Who in their right mind decided that everyone who cared about that person would want to actually see them dead?

Or, for that matter, that the dead person would want to be seen??

YEEPS!

Now you know, there are many circumstances which result in death. So, sometimes, people may not look so good. But, they’re dead, so I think its asking a lot for them to look their best anyhow.

But, the undertaker actually gets a photo and tries to use make up and stuff to make a person look GOOD.

What what WHAT?!?

You’re dead. You no longer have to do your hair or make up or anything. But, tradition dictates that you’ve gotta be seen at one last viewing.

What the heck for?

Did you ever hear people comment as they look at the deceased, “Oh my, they look good!”

NO! No, they don’t look good, they are dead! Come on!

I can’t stand the fact that there are usually 1-3 days to come and view a dead person.

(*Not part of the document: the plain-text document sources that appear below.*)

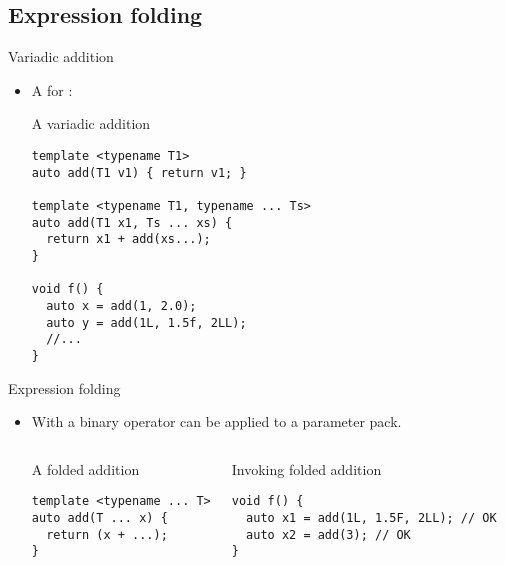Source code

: \subsection{Expression folding}

\begin{frame}[t,fragile]{Variadic addition}
\begin{itemize}
  \item A  for :

\begin{block}{A variadic addition}
\begin{lstlisting}
template <typename T1>
auto add(T1 v1) { return v1; }

template <typename T1, typename ... Ts>
auto add(T1 x1, Ts ... xs) {
  return x1 + add(xs...);
}

void f() {
  auto x = add(1, 2.0);
  auto y = add(1L, 1.5f, 2LL);
  //...
}
\end{lstlisting}
\end{block}
\end{itemize}
\end{frame}

\begin{frame}[t,fragile]{Expression folding}
\begin{itemize}
  \item With  a binary operator
        can be applied to a parameter pack.

\begin{columns}[T]

\begin{block}{A folded addition}
\begin{lstlisting}
template <typename ... T>
auto add(T ... x) {
  return (x + ...);
}
\end{lstlisting}
\end{block}

\begin{block}{Invoking folded addition}
\begin{lstlisting}
void f() {
  auto x1 = add(1L, 1.5F, 2LL); // OK
  auto x2 = add(3); // OK
}
\end{lstlisting}
\end{block}

\end{columns}
\end{itemize}
\end{frame}

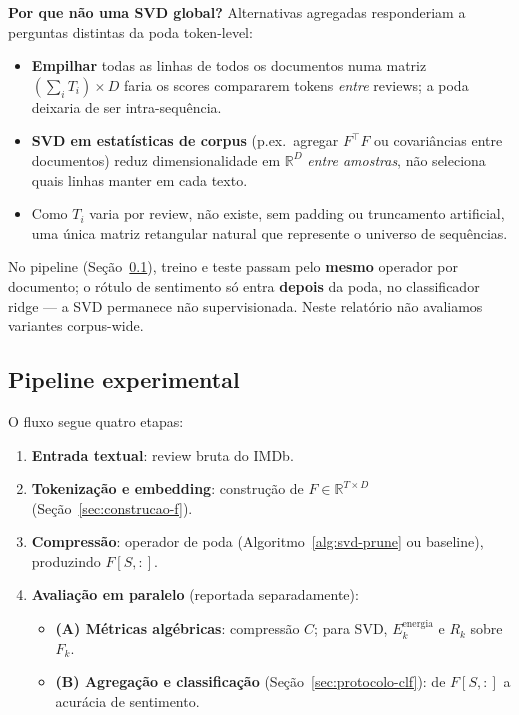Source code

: \textbf{Por que não uma SVD global?} Alternativas agregadas responderiam a perguntas distintas da poda token-level:
\begin{itemize}
    \item \textbf{Empilhar} todas as linhas de todos os documentos numa matriz $(\sum_i T_i) \times D$ faria os scores compararem tokens \emph{entre} reviews; a poda deixaria de ser intra-sequência.
    \item \textbf{SVD em estatísticas de corpus} (p.ex.\ agregar $F^\top F$ ou covariâncias entre documentos) reduz dimensionalidade em $\mathbb{R}^D$ \emph{entre amostras}, não seleciona quais linhas manter em cada texto.
    \item Como $T_i$ varia por review, não existe, sem padding ou truncamento artificial, uma única matriz retangular natural que represente o universo de sequências.
\end{itemize}

No pipeline (Seção~\ref{sec:pipeline}), treino e teste passam pelo \textbf{mesmo} operador por documento; o rótulo de sentimento só entra \textbf{depois} da poda, no classificador ridge --- a SVD permanece não supervisionada. Neste relatório não avaliamos variantes corpus-wide.

\subsection{Pipeline experimental}\label{sec:pipeline}

O fluxo segue quatro etapas:

\begin{enumerate}
    \item \textbf{Entrada textual}: review bruta do IMDb.
    \item \textbf{Tokenização e embedding}: construção de $F \in \mathbb{R}^{T \times D}$ (Seção~\ref{sec:construcao-f}).
    \item \textbf{Compressão}: operador de poda (Algoritmo~\ref{alg:svd-prune} ou baseline), produzindo $F[S,:]$.
    \item \textbf{Avaliação em paralelo} (reportada separadamente):
    \begin{itemize}
        \item \textbf{(A) Métricas algébricas}: compressão $C$; para SVD, $E_k^{\mathrm{energia}}$ e $R_k$ sobre $F_k$.
        \item \textbf{(B) Agregação e classificação} (Seção~\ref{sec:protocolo-clf}): de $F[S,:]$ a acurácia de sentimento.
    \end{itemize}
\end{enumerate}

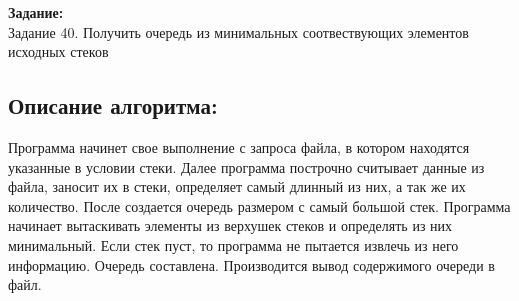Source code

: \documentclass[a4paper,14pt]{extreport}
\begin{document}

\textbf{Задание:}\\
 Задание 40. Получить очередь из минимальных соотвествующих элементов исходных стеков
\subsection*{Описание алгоритма:}
    Программа начинет свое выполнение с запроса файла, в котором находятся указанные в условии стеки.
    Далее программа построчно считывает данные из файла, заносит их в стеки, определяет самый длинный из них, а так же их количество.
    После создается очередь размером с самый большой стек. 
    Программа начинает вытаскивать элементы из верхушек стеков и определять из них минимальный. Если стек пуст, то программа не пытается
    извлечь из него информацию. 
    Очередь составлена. 
    Производится вывод содержимого очереди в файл.
\end{document}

I sure don’t want anyone looking at me. No thanks. That’s just rude!

I understand saying goodbye. But everyone knows that maybe, sometimes it happens that you’re number is up and you just gotta go. No time for goodbye.

That doesn’t mean you didn’t love someone or that they won’t be missed.

When people come to the viewing, it’s not like the viewee even had a say so of who gets invited!

That in itself is rude. You have no choice. And, since they’re  dead, they can’t say goodbye to you, and they really aren’t doing anything except laying there dead, with funky make up and wrongly combed hair, stiffly posed (yah, great pun there!) and probably not even in the outfit they’d want!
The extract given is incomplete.